The tipping point for EV adoption will not be some technical advance or killer new model. It will be the moment when one or more of the legacy automakers decides to convert its EV program from an R&D project to a profit center.
Automakers are competitive, and they constantly battle for market share. Each tries to develop, and guard, a “competitive advantage” — some niche in which it beats the competition. Ford has its trucks, Toyota has its hybrids, Subaru appeals to cold-weather drivers, etc. One of these days, hopefully soon, one of the big brands is going to decide that it wants to be the king of EVs.
Of course, several of them have announced plans to take the crown, but as long as they’re still producing, and advertising, gas-burners, such regal ambitions are so much hot air.
Tesla has several competitive advantages over the legacy brands — superior battery technology, a gold-standard charging network, a unified computer architecture, a fast-moving corporate culture, and, not least, a public image that embodies modernity and disruption. To a greater or lesser extent, all of these advantages stem from the fact that the company doesn’t have to try to sell two competing powertrains, and doesn’t have legacy products or soon-to-be-stranded assets to defend.
The brand that would be king will have to storm Tesla’s moat and not look back. It must cross (or in Jeep’s case, electrify) the Rubicon, burn its bridges, make it a true Daily Double. It must declare something like this: “When you buy an EV from us, you’re getting 100% of our technology, 100% of our manufacturing expertise, 100% of our customer service.” It must point out the superiority of EVs in no uncertain terms, telling auto buyers: “Do not buy an old-fashioned fossil vehicle. Buy today’s technology. From us.”

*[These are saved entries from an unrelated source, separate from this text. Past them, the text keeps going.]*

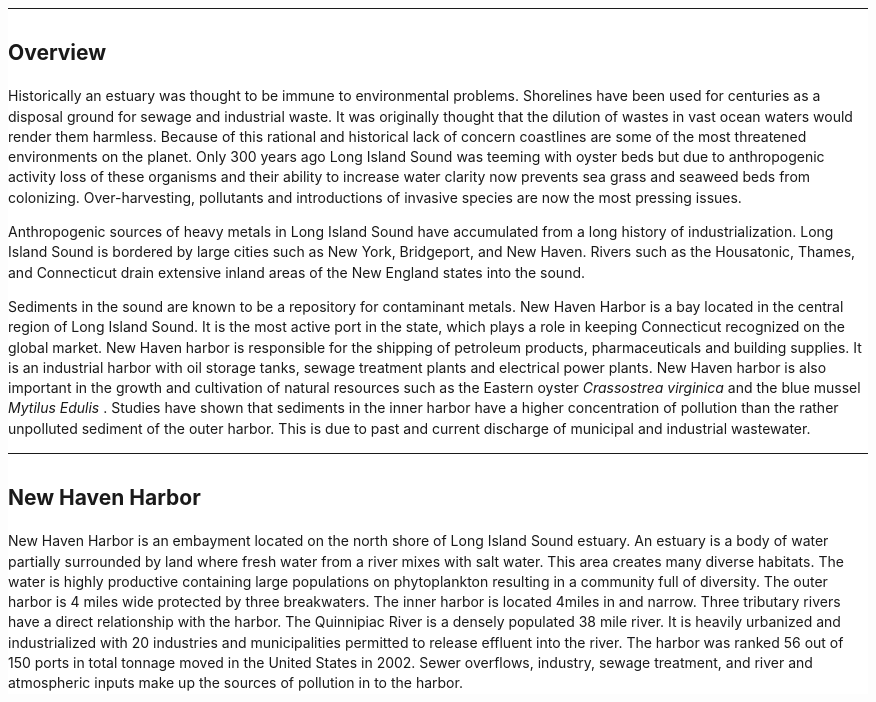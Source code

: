   <b>
  </b>
 </p>
<hr/>
 <h2>
  Overview
 </h2>
 <p>
  Historically an estuary was thought to be immune to environmental problems. Shorelines have been used for centuries as a disposal ground for sewage and industrial waste. It was originally thought that the dilution of wastes in vast ocean waters would render them harmless. Because of this rational and historical lack of concern coastlines are some of the most threatened environments on the planet. Only 300 years ago Long Island Sound was teeming with oyster beds but due to anthropogenic activity loss of these organisms and their ability to increase water clarity now prevents sea grass and seaweed beds from colonizing. Over-harvesting, pollutants and introductions of invasive species are now the most pressing issues.
 </p>
<p>
  Anthropogenic sources of heavy metals in Long Island Sound have accumulated from a long history of industrialization. Long Island Sound is bordered by large cities such as New York, Bridgeport, and New Haven. Rivers such as the Housatonic, Thames, and Connecticut drain extensive inland areas of the New England states into the sound.
 </p>
<p>
  Sediments in the sound are known to be a repository for contaminant metals. New Haven Harbor is a bay located in the central region of Long Island Sound. It is the most active port in the state, which plays a role in keeping Connecticut recognized on the global market. New Haven harbor is responsible for the shipping of petroleum products, pharmaceuticals and building supplies. It is an industrial harbor with oil storage tanks, sewage treatment plants and electrical power plants. New Haven harbor is also important in the growth and cultivation of natural resources such as the Eastern oyster
  <i>
   Crassostrea virginica
  </i>
  and the blue mussel
  <i>
   Mytilus Edulis
  </i>
  . Studies have shown that sediments in the inner harbor have a higher concentration of pollution than the rather unpolluted sediment of the outer harbor. This is due to past and current discharge of municipal and industrial wastewater.
 </p>
 <p>
  <b>
  </b>
 </p>
<hr/>
 <h2>
  New Haven Harbor
 </h2>
 <p>
  New Haven Harbor is an embayment located on the north shore of Long Island Sound estuary. An estuary is a body of water partially surrounded by land where fresh water from a river mixes with salt water. This area creates many diverse habitats. The water is highly productive containing large populations on phytoplankton resulting in a community full of diversity. The outer harbor is 4 miles wide protected by three breakwaters. The inner harbor is located 4miles in and narrow. Three tributary rivers have a direct relationship with the harbor. The Quinnipiac River is a densely populated 38 mile river. It is heavily urbanized and industrialized with 20 industries and municipalities permitted to release effluent into the river. The harbor was ranked 56 out of 150 ports in total tonnage moved in the United States in 2002. Sewer overflows, industry, sewage treatment, and river and atmospheric inputs make up the sources of pollution in to the harbor.
  <b>
  </b>
 </p>
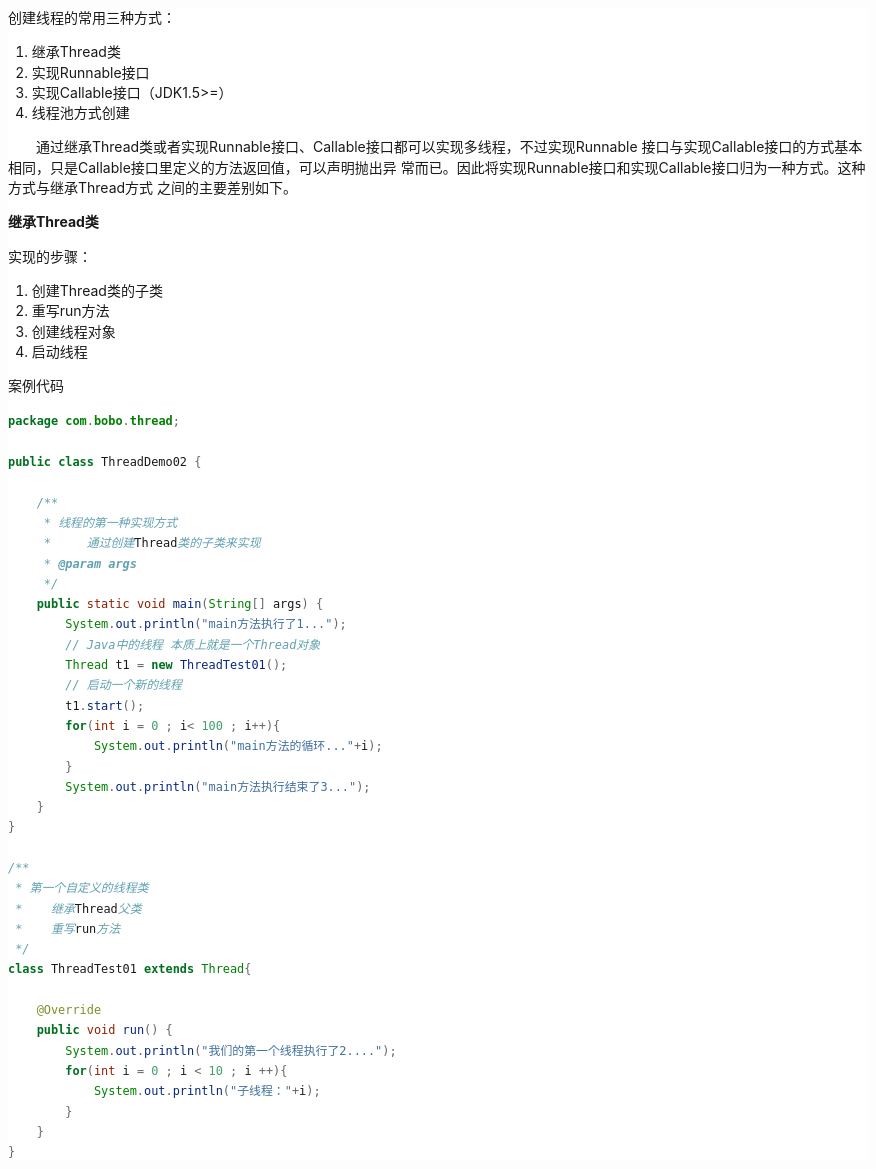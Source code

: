 创建线程的常用三种方式：

1. 继承Thread类
2. 实现Runnable接口
3. 实现Callable接口（JDK1.5>=）
4. 线程池方式创建

&emsp;&emsp;通过继承Thread类或者实现Runnable接口、Callable接口都可以实现多线程，不过实现Runnable
接口与实现Callable接口的方式基本相同，只是Callable接口里定义的方法返回值，可以声明抛出异
常而已。因此将实现Runnable接口和实现Callable接口归为一种方式。这种方式与继承Thread方式
之间的主要差别如下。

**继承Thread类**

实现的步骤：

1. 创建Thread类的子类
2. 重写run方法
3. 创建线程对象
4. 启动线程

案例代码

```java
package com.bobo.thread;

public class ThreadDemo02 {

    /**
     * 线程的第一种实现方式
     *     通过创建Thread类的子类来实现
     * @param args
     */
    public static void main(String[] args) {
        System.out.println("main方法执行了1...");
        // Java中的线程 本质上就是一个Thread对象
        Thread t1 = new ThreadTest01();
        // 启动一个新的线程
        t1.start();
        for(int i = 0 ; i< 100 ; i++){
            System.out.println("main方法的循环..."+i);
        }
        System.out.println("main方法执行结束了3...");
    }
}

/**
 * 第一个自定义的线程类
 *    继承Thread父类
 *    重写run方法
 */
class ThreadTest01 extends Thread{

    @Override
    public void run() {
        System.out.println("我们的第一个线程执行了2....");
        for(int i = 0 ; i < 10 ; i ++){
            System.out.println("子线程："+i);
        }
    }
}

```
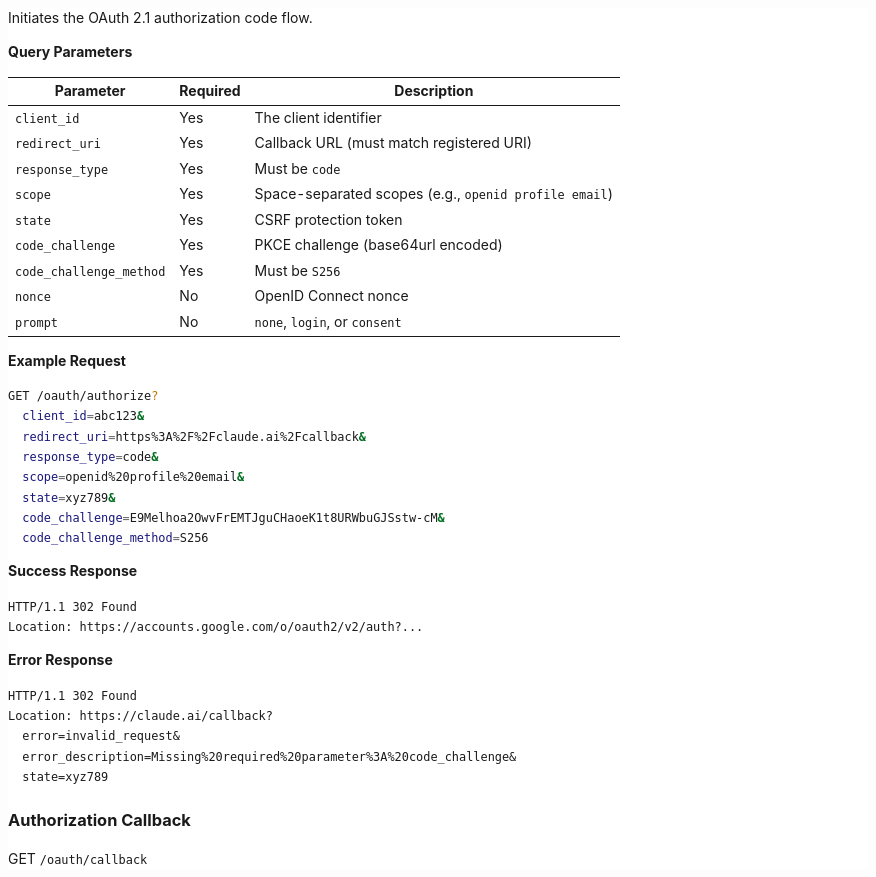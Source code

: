 Initiates the OAuth 2.1 authorization code flow.

**Query Parameters**

| Parameter | Required | Description |
|-----------|----------|-------------|
| `client_id` | Yes | The client identifier |
| `redirect_uri` | Yes | Callback URL (must match registered URI) |
| `response_type` | Yes | Must be `code` |
| `scope` | Yes | Space-separated scopes (e.g., `openid profile email`) |
| `state` | Yes | CSRF protection token |
| `code_challenge` | Yes | PKCE challenge (base64url encoded) |
| `code_challenge_method` | Yes | Must be `S256` |
| `nonce` | No | OpenID Connect nonce |
| `prompt` | No | `none`, `login`, or `consent` |

**Example Request**
```bash
GET /oauth/authorize?
  client_id=abc123&
  redirect_uri=https%3A%2F%2Fclaude.ai%2Fcallback&
  response_type=code&
  scope=openid%20profile%20email&
  state=xyz789&
  code_challenge=E9Melhoa2OwvFrEMTJguCHaoeK1t8URWbuGJSstw-cM&
  code_challenge_method=S256
```

**Success Response**
```
HTTP/1.1 302 Found
Location: https://accounts.google.com/o/oauth2/v2/auth?...
```

**Error Response**
```
HTTP/1.1 302 Found
Location: https://claude.ai/callback?
  error=invalid_request&
  error_description=Missing%20required%20parameter%3A%20code_challenge&
  state=xyz789
```

### Authorization Callback

<div class="api-endpoint">
  <span class="api-method get">GET</span>
  <code>/oauth/callback</code>
</div>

This is a bold step that, for all their press releases about grandchildren and butterflies, none of the legacy automakers have yet shown any inclination to take. The first company to do so will gain a huge splash of publicity, and a major (if temporary) competitive advantage. Which one will it be?
The Volkswagen Group might seem to be the leading contender at the moment — it has a growing stable of EVs across several brands, it is converting several factories to EV-only production, and it has the wind at its back thanks to the EU’s increasingly stringent emissions regulations. However, there’s also a strong anti-EV contingent in Germany, which fears that electrification will lead to job losses. Pro-EV CEO Herbert Diess appears to have narrowly held onto his job after a recent boardroom power struggle.
A healthy competition is ramping up between Ford and GM — each has recently announced a major new package of investment in electrification, and each has an electric pickup truck in the pipeline. Like VW, both of the American giants are working to develop a domestic supply chain for EV production, including raw materials, battery cells and recycling.
Toyota may finally be committing to an electric vehicle future (YouTube: CNBC Television)
Possible dark horses include Stellantis and Toyota. What? The company that runs anti-EV ad campaigns, lobbies against government support for EVs, and even hands out books containing anti-EV propaganda to schoolchildren? These two firms may seem hopelessly stuck in the 20th century, but in fact, cooler heads at both Toyota and Stellantis have been quietly developing new electric technology, even as their CEOs publicly bad-mouth EVs. Both are giant companies that have the technical and financial resources to dominate their respective markets if they do decide to make a 180-degree turn.
Bringing up the rear in the EV race are Nissan and BMW, both smaller producers that were early EV pioneers, but later lost interest. BMW has a long history of making technical advancements very slowly and cautiously — it took five years to progress from the Mini E pilot to the i3, which hit the road in 2014, and has introduced no new EV since.
My personal hot tip? Keep your eye on Hyundai. Over the past 24 years, this Korean automaker has evolved from a purveyor of low-priced, mediocre transportation into one of the industry’s most respected brands. Hyundai and its sister company Kia currently offer perhaps the best value for money in the auto world. More than any other non-Tesla automaker, it seems to understand the critical importance of efficiency (which translates directly to lower emissions and lower fuel costs). According to Carbon Counter, the 2020 Hyundai Ioniq Electric was the lowest-emission vehicle on the US market, and one of the cheapest plug-ins on a total-cost basis. Tesla’s Model 3 just barely edged it out for the title of most efficient.
The new Ioniq 5 is built on a dedicated EV platform, and it offers cutting-edge features even Tesla doesn’t have — it supports bidirectional charging, and both 400-volt and 800-volt charging infrastructures. Early reviews have been glowing.
Most telling of all in regards to our thesis, Hyundai recently made history by becoming the first automaker to cease development of new ICE technology. Employees working in Hyundai’s engine development division have been reassigned to the company’s electrification design center. (In a development that may or may not be related, Hyundai also suspended work on its Genesis fuel cell vehicle.)
Will Hyundai/Kia be the first to take the next step, and stop producing and advertising fossil-burning vehicles? Or will some other automaker be the first to take the electric plunge? Whatever company decides to seize the historic moment, others will surely follow. Then and only then will the end of the Oil Age truly be in sight.